→ DATASET

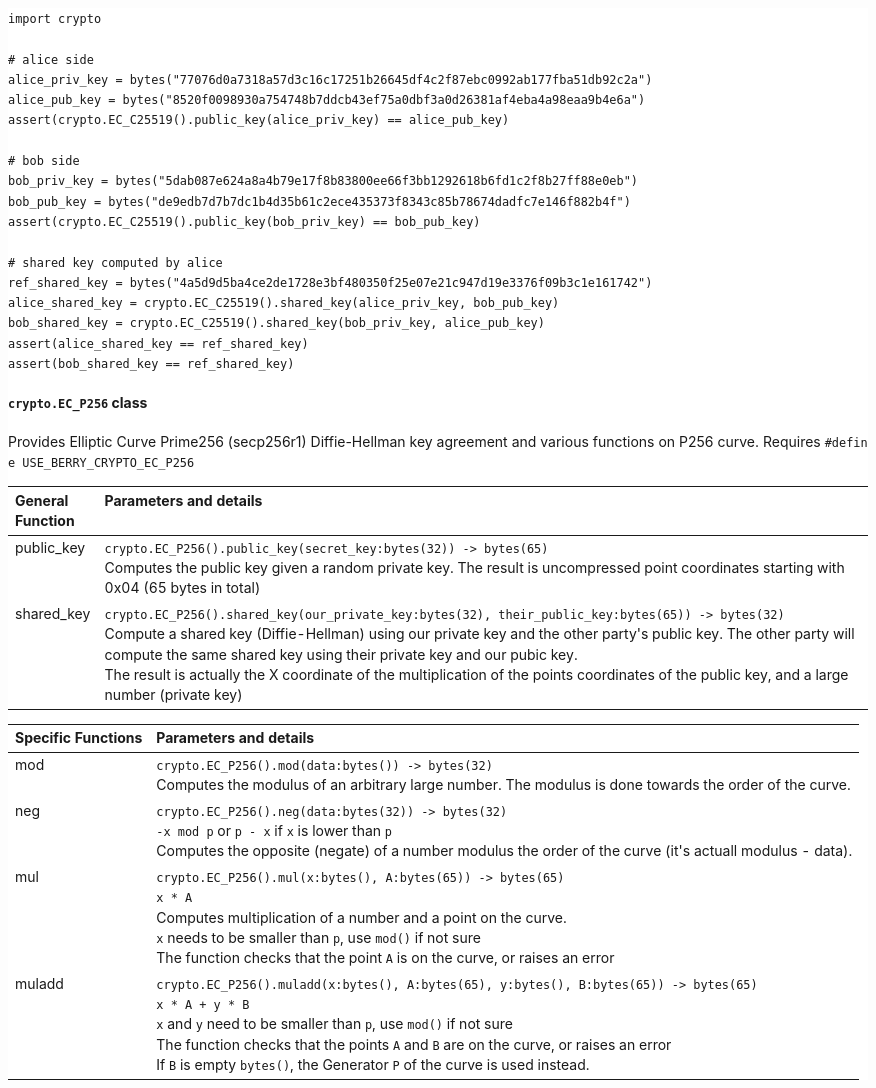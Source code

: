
 ``` berry
import crypto

# alice side
alice_priv_key = bytes("77076d0a7318a57d3c16c17251b26645df4c2f87ebc0992ab177fba51db92c2a")
alice_pub_key = bytes("8520f0098930a754748b7ddcb43ef75a0dbf3a0d26381af4eba4a98eaa9b4e6a")
assert(crypto.EC_C25519().public_key(alice_priv_key) == alice_pub_key)

# bob side
bob_priv_key = bytes("5dab087e624a8a4b79e17f8b83800ee66f3bb1292618b6fd1c2f8b27ff88e0eb")
bob_pub_key = bytes("de9edb7d7b7dc1b4d35b61c2ece435373f8343c85b78674dadfc7e146f882b4f")
assert(crypto.EC_C25519().public_key(bob_priv_key) == bob_pub_key)

# shared key computed by alice
ref_shared_key = bytes("4a5d9d5ba4ce2de1728e3bf480350f25e07e21c947d19e3376f09b3c1e161742")
alice_shared_key = crypto.EC_C25519().shared_key(alice_priv_key, bob_pub_key)
bob_shared_key = crypto.EC_C25519().shared_key(bob_priv_key, alice_pub_key)
assert(alice_shared_key == ref_shared_key)
assert(bob_shared_key == ref_shared_key)
```

#### `crypto.EC_P256` class

Provides Elliptic Curve Prime256 (secp256r1) Diffie-Hellman key agreement and various functions on P256 curve. Requires `#define USE_BERRY_CRYPTO_EC_P256`

General Function|Parameters and details
:---|:---
public_key<a class="cmnd" id="ec_p256_public_key">|`crypto.EC_P256().public_key(secret_key:bytes(32)) -> bytes(65)`<br>Computes the public key given a random private key. The result is uncompressed point coordinates starting with 0x04 (65 bytes in total)
shared_key<a class="cmnd" id="ec_p256_shared_key">|`crypto.EC_P256().shared_key(our_private_key:bytes(32), their_public_key:bytes(65)) -> bytes(32)`<br>Compute a shared key (Diffie-Hellman) using our private key and the other party's public key. The other party will compute the same shared key using their private key and our pubic key.<BR>The result is actually the X coordinate of the multiplication of the points coordinates of the public key, and a large number (private key)

Specific Functions|Parameters and details
:---|:---
mod<a class="cmnd" id="ec_p256_mod">|`crypto.EC_P256().mod(data:bytes()) -> bytes(32)`<br>Computes the modulus of an arbitrary large number. The modulus is done towards the order of the curve.
neg<a class="cmnd" id="ec_p256_neg">|`crypto.EC_P256().neg(data:bytes(32)) -> bytes(32)`<br>`-x mod p` or `p - x` if `x` is lower than `p`<br>Computes the opposite (negate) of a number modulus the order of the curve (it's actuall modulus - data).
mul<a class="cmnd" id="ec_p256_mul">|`crypto.EC_P256().mul(x:bytes(), A:bytes(65)) -> bytes(65)`<br>`x * A`<br>Computes multiplication of a number and a point on the curve.<br>`x` needs to be smaller than `p`, use `mod()` if not sure<br>The function checks that the point `A` is on the curve, or raises an error
muladd<a class="cmnd" id="ec_p256_muladd">|`crypto.EC_P256().muladd(x:bytes(), A:bytes(65), y:bytes(), B:bytes(65)) -> bytes(65)`<br>`x * A + y * B`<br>`x` and `y` need to be smaller than `p`, use `mod()` if not sure<br>The function checks that the points `A` and `B` are on the curve, or raises an error<br>If `B` is empty `bytes()`, the Generator `P` of the curve is used instead.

→ EXERCISE DETAILS
Pictures are to be dropped; every line of the records is to be returned unchanged.

→ TASK RESULT
Source code

:
 ``` berry
import crypto

# alice side
alice_priv_key = bytes("77076d0a7318a57d3c16c17251b26645df4c2f87ebc0992ab177fba51db92c2a")
alice_pub_key = bytes("8520f0098930a754748b7ddcb43ef75a0dbf3a0d26381af4eba4a98eaa9b4e6a")
assert(crypto.EC_C25519().public_key(alice_priv_key) == alice_pub_key)

# bob side
bob_priv_key = bytes("5dab087e624a8a4b79e17f8b83800ee66f3bb1292618b6fd1c2f8b27ff88e0eb")
bob_pub_key = bytes("de9edb7d7b7dc1b4d35b61c2ece435373f8343c85b78674dadfc7e146f882b4f")
assert(crypto.EC_C25519().public_key(bob_priv_key) == bob_pub_key)

# shared key computed by alice
ref_shared_key = bytes("4a5d9d5ba4ce2de1728e3bf480350f25e07e21c947d19e3376f09b3c1e161742")
alice_shared_key = crypto.EC_C25519().shared_key(alice_priv_key, bob_pub_key)
bob_shared_key = crypto.EC_C25519().shared_key(bob_priv_key, alice_pub_key)
assert(alice_shared_key == ref_shared_key)
assert(bob_shared_key == ref_shared_key)
```

#### `crypto.EC_P256` class

Provides Elliptic Curve Prime256 (secp256r1) Diffie-Hellman key agreement and various functions on P256 curve. Requires `#define USE_BERRY_CRYPTO_EC_P256`

General Function|Parameters and details
:---|:---
public_key<a class="cmnd" id="ec_p256_public_key">|`crypto.EC_P256().public_key(secret_key:bytes(32)) -> bytes(65)`<br>Computes the public key given a random private key. The result is uncompressed point coordinates starting with 0x04 (65 bytes in total)
shared_key<a class="cmnd" id="ec_p256_shared_key">|`crypto.EC_P256().shared_key(our_private_key:bytes(32), their_public_key:bytes(65)) -> bytes(32)`<br>Compute a shared key (Diffie-Hellman) using our private key and the other party's public key. The other party will compute the same shared key using their private key and our pubic key.<BR>The result is actually the X coordinate of the multiplication of the points coordinates of the public key, and a large number (private key)

Specific Functions|Parameters and details
:---|:---
mod<a class="cmnd" id="ec_p256_mod">|`crypto.EC_P256().mod(data:bytes()) -> bytes(32)`<br>Computes the modulus of an arbitrary large number. The modulus is done towards the order of the curve.
neg<a class="cmnd" id="ec_p256_neg">|`crypto.EC_P256().neg(data:bytes(32)) -> bytes(32)`<br>`-x mod p` or `p - x` if `x` is lower than `p`<br>Computes the opposite (negate) of a number modulus the order of the curve (it's actuall modulus - data).
mul<a class="cmnd" id="ec_p256_mul">|`crypto.EC_P256().mul(x:bytes(), A:bytes(65)) -> bytes(65)`<br>`x * A`<br>Computes multiplication of a number and a point on the curve.<br>`x` needs to be smaller than `p`, use `mod()` if not sure<br>The function checks that the point `A` is on the curve, or raises an error
muladd<a class="cmnd" id="ec_p256_muladd">|`crypto.EC_P256().muladd(x:bytes(), A:bytes(65), y:bytes(), B:bytes(65)) -> bytes(65)`<br>`x * A + y * B`<br>`x` and `y` need to be smaller than `p`, use `mod()` if not sure<br>The function checks that the points `A` and `B` are on the curve, or raises an error<br>If `B` is empty `bytes()`, the Generator `P` of the curve is used instead.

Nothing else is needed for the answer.